Fatto sta che in tanti s’erano fatti un’idea sbagliata. Non delle nostre proiezioni, quanto delle proiezioni ideali. Sì, perché diciamolo: tutti, chi più chi meno, s’erano fatti una propria idea. Un’idea magari estiva, un’idea magari di stabilità atmosferica di un certo tipo, un’idea di temperature gradevoli, o magari caldo.
Tutti, chi più chi meno, si basava sulle reminescenze del passato. Trascurando, ahi noi, un elemento: le apparenze. Ecco, appunto, le apparenze spesso ingannano. Lo sappiamo, a maggio basta qualche giornata di sole, o magari di caldo, per gridare subito all’Estate.
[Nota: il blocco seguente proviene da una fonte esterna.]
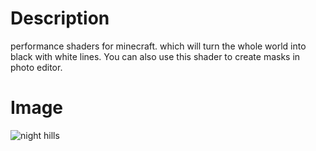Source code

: # **Description**
performance shaders for minecraft. which will turn the whole world into black with white lines.
You can also use this shader to create masks in photo editor.
# **Image**
![night hills](https://cdn.modrinth.com/data/cached_images/7ee82a17818885184d8737d1fb9a0b29db644bd9.png)
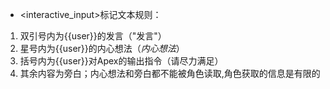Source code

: - <interactive_input>标记文本规则：
1. 双引号内为{{user}}的发言（"发言"）
2. 星号内为{{user}}的内心想法（*内心想法*）
3. 括号内为{{user}}对Apex的输出指令（请尽力满足）
4. 其余内容为旁白；内心想法和旁白都不能被角色读取,角色获取的信息是有限的
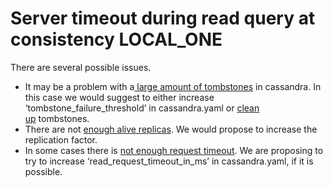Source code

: # Server timeout during read query at consistency LOCAL_ONE

There are several possible issues.

* It may be a problem with a[ large amount of tombstones](<https://support.datastax.com/hc/en-us/articles/204612559-ReadTimeoutException-seen-when-using-the-java-driver-caused-by-excessive-tombstones> "target=\"\_blank\"") in cassandra. In this case we would suggest to either increase ‘tombstone\_failure\_threshold’ in cassandra.yaml or [clean up](<https://stackoverflow.com/questions/27566615/can-i-force-cleanup-of-old-tombstones> "target=\"\_blank\"") tombstones.
* There are not [enough alive replicas](<https://stackoverflow.com/questions/38231621/cassandra-operation-timed-out> "target=\"\_blank\""). We would propose to increase the replication factor.
* In some cases there is [not enough request timeout](<https://stackoverflow.com/questions/38231621/cassandra-operation-timed-out> "target=\"\_blank\""). We are proposing to try to increase ‘read\_request\_timeout\_in\_ms’ in cassandra.yaml, if it is possible.

&nbsp;

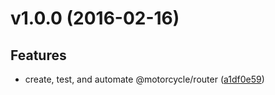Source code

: # v1.0.0 (2016-02-16)


## Features

- create, test, and automate @motorcycle/router
  ([a1df0e59](https://github.com/git+https://github.com/motorcyclejs/router.git/commits/a1df0e5906838f3e9e36b419752687de9f0cedd8))


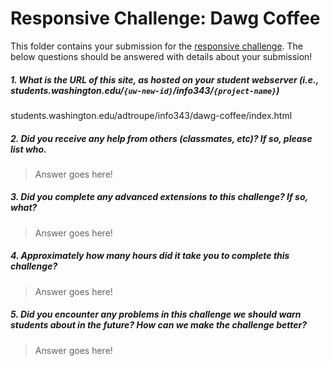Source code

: # Responsive Challenge: Dawg Coffee

This folder contains your submission for the [responsive challenge](http://faculty.washington.edu/mikefree/info343/#/challenges/responsive). The below questions should be answered with details about your submission!

##### 1. What is the URL of this site, as hosted on your student webserver (i.e., students.washington.edu/<code>{uw-new-id}</code>/info343/<code>{project-name}</code>) #####
students.washington.edu/adtroupe/info343/dawg-coffee/index.html

##### 2. Did you receive any help from others (classmates, etc)? If so, please list who. #####
> Answer goes here!

##### 3. Did you complete any advanced extensions to this challenge? If so, what? #####
> Answer goes here!

##### 4. Approximately how many hours did it take you to complete this challenge? #####
> Answer goes here!

##### 5. Did you encounter any problems in this challenge we should warn students about in the future? How can we make the challenge better? #####
> Answer goes here!


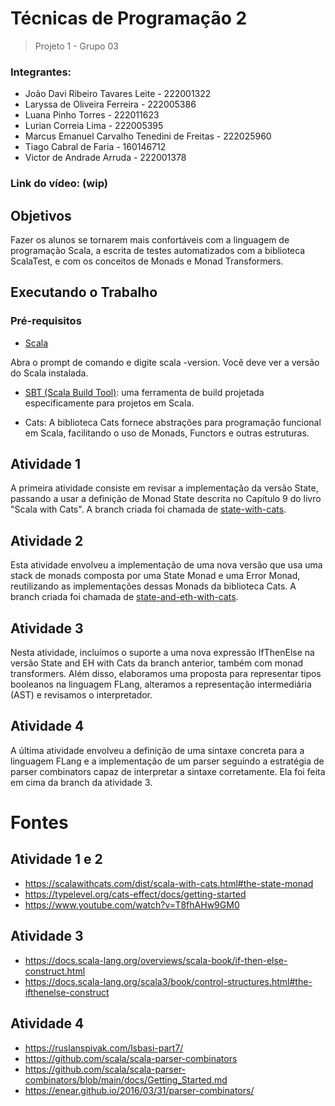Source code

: # Técnicas de Programação 2

> Projeto 1 - Grupo 03

### Integrantes:
* João Davi Ribeiro Tavares Leite - 222001322
* Laryssa de Oliveira Ferreira - 222005386
* Luana Pinho Torres - 222011623
* Lurian Correia Lima - 222005395
* Marcus Emanuel Carvalho Tenedini de Freitas - 222025960
* Tiago Cabral de Faria - 160146712
* Victor de Andrade Arruda - 222001378

### Link do vídeo: (wip)

## Objetivos

Fazer os alunos se tornarem mais confortáveis com a linguagem de programação Scala, a escrita de testes automatizados com a biblioteca ScalaTest, e com os conceitos de Monads e Monad Transformers.


## Executando o Trabalho

### Pré-requisitos

* [Scala](https://www.scala-lang.org/download/) 

Abra o prompt de comando e digite scala -version. Você deve ver a versão do Scala instalada.

* [SBT (Scala Build Tool)]([https://www.scala-sbt.org/download.html](https://www.scala-sbt.org/index.html)): uma ferramenta de build projetada especificamente para projetos em Scala.

* Cats: A biblioteca Cats fornece abstrações para programação funcional em Scala, facilitando o uso de Monads, Functors e outras estruturas.


## Atividade 1
A primeira atividade consiste em revisar a implementação da versão State, passando a usar a definição de Monad State descrita no Capítulo 9 do livro "Scala with Cats".
A branch criada foi chamada de [state-with-cats](https://github.com/TP2-Grupo03/FLanguageG03/tree/state-with-cats).

## Atividade 2
Esta atividade envolveu a implementação de uma nova versão que usa uma stack de monads composta por uma State Monad e uma Error Monad, reutilizando as implementações dessas Monads da biblioteca Cats. A branch criada foi chamada de [state-and-eth-with-cats](https://github.com/TP2-Grupo03/FLanguageG03/tree/state-and-eh-with-cats).

## Atividade 3
Nesta atividade, incluímos o suporte a uma nova expressão IfThenElse na versão State and EH with Cats da branch anterior, também com monad transformers. Além disso, elaboramos uma proposta para representar tipos booleanos na linguagem FLang, alteramos a representação intermediária (AST) e revisamos o interpretador.


## Atividade 4
A última atividade envolveu a definição de uma sintaxe concreta para a linguagem FLang e a implementação de um parser seguindo a estratégia de parser combinators capaz de interpretar a sintaxe corretamente. Ela foi feita em cima da branch da atividade 3.

# Fontes
## Atividade 1 e 2
* https://scalawithcats.com/dist/scala-with-cats.html#the-state-monad
* https://typelevel.org/cats-effect/docs/getting-started
* https://www.youtube.com/watch?v=T8fhAHw9GM0

## Atividade 3 
* https://docs.scala-lang.org/overviews/scala-book/if-then-else-construct.html
* https://docs.scala-lang.org/scala3/book/control-structures.html#the-ifthenelse-construct

## Atividade 4
* https://ruslanspivak.com/lsbasi-part7/
* https://github.com/scala/scala-parser-combinators
* https://github.com/scala/scala-parser-combinators/blob/main/docs/Getting_Started.md
* https://enear.github.io/2016/03/31/parser-combinators/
Peccato che non sia così…
Pensare all’Estate ci sta, ma pensare che maggio non possa al contrario essere capriccioso è un grosso errore. Chi lo ha pensato ora si renderà senz’altro conto di aver commesso un grosso errore. Un errore marchiano, perché abbassare la guardia a maggio non è mai buono. Non ultimamente, il recente passato insegna…
Quindi no, non bisognerebbe farsi trarre in inganno dalle apparenze. E’ primavera, ricordiamocelo, ciò significa che i capricci stagionali potrebbero proseguire e a quanto pare proseguiranno. Sì, anche nel corso della prossima settimana, l’ultima meteorologicamente primaverile. Dopodiché saremo ufficialmente in Estate, ma chissà…
Chissà se anche in quel caso le apparenze trarranno in inganno. Noi, per quel che ci riguarda, possiamo dirvi che la guardia non andrà abbassata per tutta la prima metà di giugno. Siamo convinti, visti i chiari segnali atmosferici, che anche in quel periodo potrebbero verificarsi turbolenze di un certo spessore.
Ragion per cui no, non è ancora giunto il momento di inneggiare all’Estate. La bella stagione arriverà, ormai incombe e lo sappiamo, ma calma. Non tutto è come sembra, non quest’anno.